Cumhurun başkanını seçmesinden sonra ülke içinde bazı sıkıntıların yeniden ortaya çıkarılmaya çalışılması arzusunda olanlar muhakkak olacaktır, işte bu nokta da yukarıda dediğim gibi “millet şuurunu ve iman esasını” unutmamamız lazım.
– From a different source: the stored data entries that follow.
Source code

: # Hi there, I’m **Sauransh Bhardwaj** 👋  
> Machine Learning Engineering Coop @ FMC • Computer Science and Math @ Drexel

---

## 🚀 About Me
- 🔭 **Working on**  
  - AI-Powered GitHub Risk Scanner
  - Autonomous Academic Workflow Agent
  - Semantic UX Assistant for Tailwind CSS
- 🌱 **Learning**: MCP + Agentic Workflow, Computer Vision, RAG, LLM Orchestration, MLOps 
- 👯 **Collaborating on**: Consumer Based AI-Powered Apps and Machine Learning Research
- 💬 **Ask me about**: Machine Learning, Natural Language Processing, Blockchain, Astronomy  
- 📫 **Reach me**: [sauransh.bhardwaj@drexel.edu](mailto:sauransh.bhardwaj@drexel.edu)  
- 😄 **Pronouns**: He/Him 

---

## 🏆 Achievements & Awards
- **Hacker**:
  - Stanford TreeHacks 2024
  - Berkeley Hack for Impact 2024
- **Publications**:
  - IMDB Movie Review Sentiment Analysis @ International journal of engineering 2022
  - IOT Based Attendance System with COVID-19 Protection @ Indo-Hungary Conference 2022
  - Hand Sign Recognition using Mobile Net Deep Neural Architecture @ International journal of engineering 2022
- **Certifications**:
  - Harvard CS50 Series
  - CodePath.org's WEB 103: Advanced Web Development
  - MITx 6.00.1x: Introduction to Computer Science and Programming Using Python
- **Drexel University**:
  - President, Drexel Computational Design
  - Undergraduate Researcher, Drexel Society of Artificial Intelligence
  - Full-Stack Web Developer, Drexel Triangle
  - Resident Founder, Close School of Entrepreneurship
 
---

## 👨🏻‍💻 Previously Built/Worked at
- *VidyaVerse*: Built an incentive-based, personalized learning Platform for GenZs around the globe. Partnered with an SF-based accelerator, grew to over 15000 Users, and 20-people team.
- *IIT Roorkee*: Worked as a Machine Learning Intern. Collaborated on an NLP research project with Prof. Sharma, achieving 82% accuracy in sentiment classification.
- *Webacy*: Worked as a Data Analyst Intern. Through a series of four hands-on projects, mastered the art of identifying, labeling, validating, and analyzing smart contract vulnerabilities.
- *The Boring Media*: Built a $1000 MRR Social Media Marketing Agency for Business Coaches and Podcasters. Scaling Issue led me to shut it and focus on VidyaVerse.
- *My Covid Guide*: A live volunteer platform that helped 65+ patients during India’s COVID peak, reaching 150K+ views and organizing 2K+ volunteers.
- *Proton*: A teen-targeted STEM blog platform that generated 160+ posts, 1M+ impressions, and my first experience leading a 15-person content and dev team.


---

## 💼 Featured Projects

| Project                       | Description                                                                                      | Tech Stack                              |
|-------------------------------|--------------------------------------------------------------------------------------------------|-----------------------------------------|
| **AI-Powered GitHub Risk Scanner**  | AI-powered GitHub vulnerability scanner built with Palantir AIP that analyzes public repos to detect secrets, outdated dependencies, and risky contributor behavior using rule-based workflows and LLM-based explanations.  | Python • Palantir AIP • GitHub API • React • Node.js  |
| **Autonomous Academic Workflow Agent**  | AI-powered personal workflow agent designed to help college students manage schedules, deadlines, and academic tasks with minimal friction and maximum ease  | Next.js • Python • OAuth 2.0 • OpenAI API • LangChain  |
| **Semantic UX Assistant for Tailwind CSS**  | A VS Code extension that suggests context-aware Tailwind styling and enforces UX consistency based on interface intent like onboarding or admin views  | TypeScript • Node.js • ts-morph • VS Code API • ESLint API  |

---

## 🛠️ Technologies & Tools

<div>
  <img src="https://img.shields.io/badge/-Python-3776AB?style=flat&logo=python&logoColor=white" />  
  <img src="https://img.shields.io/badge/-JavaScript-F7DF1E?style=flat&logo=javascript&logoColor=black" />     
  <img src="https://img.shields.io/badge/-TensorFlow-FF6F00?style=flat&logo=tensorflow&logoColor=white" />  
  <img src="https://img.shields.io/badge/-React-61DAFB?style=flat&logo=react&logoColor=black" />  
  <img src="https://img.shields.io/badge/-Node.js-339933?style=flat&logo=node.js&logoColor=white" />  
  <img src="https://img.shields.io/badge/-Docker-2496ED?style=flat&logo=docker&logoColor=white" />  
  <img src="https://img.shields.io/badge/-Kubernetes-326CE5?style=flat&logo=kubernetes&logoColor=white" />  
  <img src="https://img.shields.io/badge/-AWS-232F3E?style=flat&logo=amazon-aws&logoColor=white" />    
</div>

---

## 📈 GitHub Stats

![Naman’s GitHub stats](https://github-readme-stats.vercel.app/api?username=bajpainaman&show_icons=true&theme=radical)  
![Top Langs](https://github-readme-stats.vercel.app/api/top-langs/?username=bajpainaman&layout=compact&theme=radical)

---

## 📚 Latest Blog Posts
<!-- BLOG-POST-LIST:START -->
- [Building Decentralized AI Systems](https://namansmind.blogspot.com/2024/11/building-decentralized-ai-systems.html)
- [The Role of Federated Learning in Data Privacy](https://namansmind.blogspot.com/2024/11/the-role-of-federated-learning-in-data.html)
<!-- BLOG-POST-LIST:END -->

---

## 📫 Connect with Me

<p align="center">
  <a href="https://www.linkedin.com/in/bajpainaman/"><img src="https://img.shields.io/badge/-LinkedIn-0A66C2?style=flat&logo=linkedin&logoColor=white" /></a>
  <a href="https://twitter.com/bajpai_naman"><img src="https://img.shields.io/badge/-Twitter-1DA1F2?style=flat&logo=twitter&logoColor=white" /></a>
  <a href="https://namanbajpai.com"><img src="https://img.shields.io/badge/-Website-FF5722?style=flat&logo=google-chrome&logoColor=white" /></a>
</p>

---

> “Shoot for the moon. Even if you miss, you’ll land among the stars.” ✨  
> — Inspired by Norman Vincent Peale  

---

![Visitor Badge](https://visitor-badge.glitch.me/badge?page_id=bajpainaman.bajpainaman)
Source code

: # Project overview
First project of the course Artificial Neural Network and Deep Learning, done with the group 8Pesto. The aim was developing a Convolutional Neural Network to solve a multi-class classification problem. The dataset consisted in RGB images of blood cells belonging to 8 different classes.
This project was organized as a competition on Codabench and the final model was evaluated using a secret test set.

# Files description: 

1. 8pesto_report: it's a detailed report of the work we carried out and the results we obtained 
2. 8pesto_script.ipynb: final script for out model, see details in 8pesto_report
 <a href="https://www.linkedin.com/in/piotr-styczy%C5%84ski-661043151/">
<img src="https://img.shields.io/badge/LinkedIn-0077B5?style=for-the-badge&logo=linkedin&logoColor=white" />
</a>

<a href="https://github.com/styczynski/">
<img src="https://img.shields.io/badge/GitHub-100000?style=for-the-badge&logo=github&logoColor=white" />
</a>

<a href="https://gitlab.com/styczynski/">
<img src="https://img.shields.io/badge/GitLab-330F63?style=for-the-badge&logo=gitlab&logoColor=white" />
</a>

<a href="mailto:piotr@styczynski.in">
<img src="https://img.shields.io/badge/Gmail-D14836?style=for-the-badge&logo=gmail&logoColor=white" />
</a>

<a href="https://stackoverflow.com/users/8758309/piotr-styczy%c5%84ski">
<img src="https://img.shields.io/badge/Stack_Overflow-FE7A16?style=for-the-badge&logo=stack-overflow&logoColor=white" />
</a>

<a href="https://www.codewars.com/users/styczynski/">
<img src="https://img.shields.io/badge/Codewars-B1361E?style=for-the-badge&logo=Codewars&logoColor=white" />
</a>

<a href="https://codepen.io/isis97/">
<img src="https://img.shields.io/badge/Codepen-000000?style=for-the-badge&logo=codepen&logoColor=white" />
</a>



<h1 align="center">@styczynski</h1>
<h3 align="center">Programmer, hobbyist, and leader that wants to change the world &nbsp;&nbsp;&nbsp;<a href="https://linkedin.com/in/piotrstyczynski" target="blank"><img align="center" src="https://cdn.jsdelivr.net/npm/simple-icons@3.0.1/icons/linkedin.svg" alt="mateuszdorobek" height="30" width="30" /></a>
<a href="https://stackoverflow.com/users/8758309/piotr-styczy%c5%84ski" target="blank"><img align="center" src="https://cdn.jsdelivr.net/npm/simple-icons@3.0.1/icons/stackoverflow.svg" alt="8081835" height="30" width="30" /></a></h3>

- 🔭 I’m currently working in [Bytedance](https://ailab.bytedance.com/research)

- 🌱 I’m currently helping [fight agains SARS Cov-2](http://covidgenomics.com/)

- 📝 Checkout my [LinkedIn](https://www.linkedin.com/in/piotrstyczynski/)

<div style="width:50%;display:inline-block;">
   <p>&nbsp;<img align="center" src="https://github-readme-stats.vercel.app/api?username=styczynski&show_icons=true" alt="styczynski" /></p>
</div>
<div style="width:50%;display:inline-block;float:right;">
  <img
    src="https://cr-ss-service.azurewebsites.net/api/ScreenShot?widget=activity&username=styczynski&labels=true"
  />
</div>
Bu millet şunu bilmelidir ki, hiçbir devlet Türkiye’nin daha fazla başarı göstermesi için çalışmaz! Demek ki telkinde bulunanlar devlet çıkarlarına ters düşünenlerdir. O halde matematik çok basit, yolun açık olsun Türkiye diyecek ve bu topraklar aşkına çıkarcılık değil nerede kaybımız olur ona dikkat edeceğiz…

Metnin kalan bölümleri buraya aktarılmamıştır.